Tally the lines of the records below that include the word "realizar", and write down only that tally.

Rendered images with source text
━━━━━━

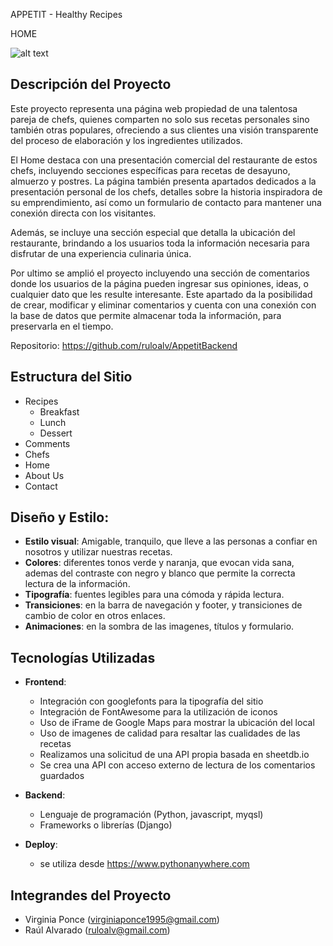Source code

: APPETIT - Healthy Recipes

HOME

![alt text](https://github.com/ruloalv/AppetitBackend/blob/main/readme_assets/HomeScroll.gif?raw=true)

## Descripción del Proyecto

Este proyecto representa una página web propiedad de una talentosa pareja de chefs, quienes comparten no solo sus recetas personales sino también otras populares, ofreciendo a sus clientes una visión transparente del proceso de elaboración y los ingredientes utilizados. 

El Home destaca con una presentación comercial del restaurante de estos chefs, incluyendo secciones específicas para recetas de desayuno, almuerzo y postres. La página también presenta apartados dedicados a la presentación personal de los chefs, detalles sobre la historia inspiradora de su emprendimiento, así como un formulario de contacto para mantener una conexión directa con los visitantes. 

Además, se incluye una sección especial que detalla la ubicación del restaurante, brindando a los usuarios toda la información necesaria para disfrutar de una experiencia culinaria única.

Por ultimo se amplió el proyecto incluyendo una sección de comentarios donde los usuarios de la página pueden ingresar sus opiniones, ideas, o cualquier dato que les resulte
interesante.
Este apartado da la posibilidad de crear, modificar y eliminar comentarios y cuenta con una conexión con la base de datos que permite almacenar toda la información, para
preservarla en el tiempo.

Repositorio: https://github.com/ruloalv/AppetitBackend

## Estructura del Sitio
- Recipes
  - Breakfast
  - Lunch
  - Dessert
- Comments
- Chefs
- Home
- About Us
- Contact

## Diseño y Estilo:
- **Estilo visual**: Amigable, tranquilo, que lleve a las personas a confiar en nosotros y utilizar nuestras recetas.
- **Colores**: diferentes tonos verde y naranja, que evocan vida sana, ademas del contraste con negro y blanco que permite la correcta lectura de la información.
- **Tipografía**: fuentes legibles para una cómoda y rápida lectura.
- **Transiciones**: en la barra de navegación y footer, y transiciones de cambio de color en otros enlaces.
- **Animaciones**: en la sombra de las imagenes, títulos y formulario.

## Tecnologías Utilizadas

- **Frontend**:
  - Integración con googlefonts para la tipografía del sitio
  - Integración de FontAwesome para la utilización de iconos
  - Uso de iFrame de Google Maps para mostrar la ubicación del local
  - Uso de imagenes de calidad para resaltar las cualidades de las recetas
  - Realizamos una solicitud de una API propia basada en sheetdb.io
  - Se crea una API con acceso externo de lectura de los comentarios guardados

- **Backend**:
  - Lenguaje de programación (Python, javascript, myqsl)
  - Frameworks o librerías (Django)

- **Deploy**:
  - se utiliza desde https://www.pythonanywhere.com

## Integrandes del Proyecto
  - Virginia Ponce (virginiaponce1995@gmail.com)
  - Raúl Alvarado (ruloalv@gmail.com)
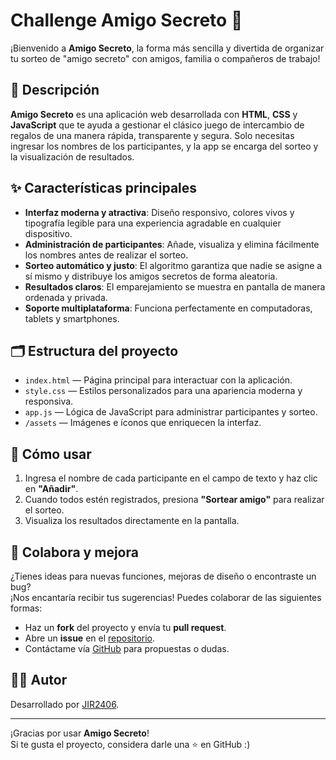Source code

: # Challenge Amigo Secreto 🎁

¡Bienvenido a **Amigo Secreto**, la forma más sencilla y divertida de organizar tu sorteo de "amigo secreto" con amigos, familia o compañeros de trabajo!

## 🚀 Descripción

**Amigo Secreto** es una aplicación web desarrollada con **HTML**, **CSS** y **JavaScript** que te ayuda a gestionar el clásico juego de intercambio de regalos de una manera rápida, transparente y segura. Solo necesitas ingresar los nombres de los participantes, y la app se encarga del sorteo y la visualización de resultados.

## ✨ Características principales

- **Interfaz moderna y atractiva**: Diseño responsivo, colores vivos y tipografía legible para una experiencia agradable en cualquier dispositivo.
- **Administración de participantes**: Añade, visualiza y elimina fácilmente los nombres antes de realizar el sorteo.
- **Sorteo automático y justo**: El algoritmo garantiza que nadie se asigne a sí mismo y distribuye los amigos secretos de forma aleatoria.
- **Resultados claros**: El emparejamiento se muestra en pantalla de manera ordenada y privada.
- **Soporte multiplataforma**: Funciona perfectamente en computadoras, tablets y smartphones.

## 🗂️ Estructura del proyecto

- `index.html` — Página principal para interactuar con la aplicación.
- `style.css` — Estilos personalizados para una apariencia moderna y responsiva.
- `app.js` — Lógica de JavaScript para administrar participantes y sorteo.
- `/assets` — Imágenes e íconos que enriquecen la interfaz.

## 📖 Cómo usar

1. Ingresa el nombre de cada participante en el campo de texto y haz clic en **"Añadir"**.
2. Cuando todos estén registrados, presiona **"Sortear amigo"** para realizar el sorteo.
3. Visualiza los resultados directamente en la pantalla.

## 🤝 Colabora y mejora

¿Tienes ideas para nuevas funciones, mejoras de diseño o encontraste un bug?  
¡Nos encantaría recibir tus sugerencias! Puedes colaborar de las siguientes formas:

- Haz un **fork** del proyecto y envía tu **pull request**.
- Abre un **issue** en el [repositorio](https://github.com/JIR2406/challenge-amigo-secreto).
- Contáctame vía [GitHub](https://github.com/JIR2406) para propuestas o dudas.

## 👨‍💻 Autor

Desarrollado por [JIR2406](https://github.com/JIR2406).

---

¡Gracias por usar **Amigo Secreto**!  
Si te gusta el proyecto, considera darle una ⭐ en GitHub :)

━━━━━━

[ANSWER TO THE PROBLEM]:
2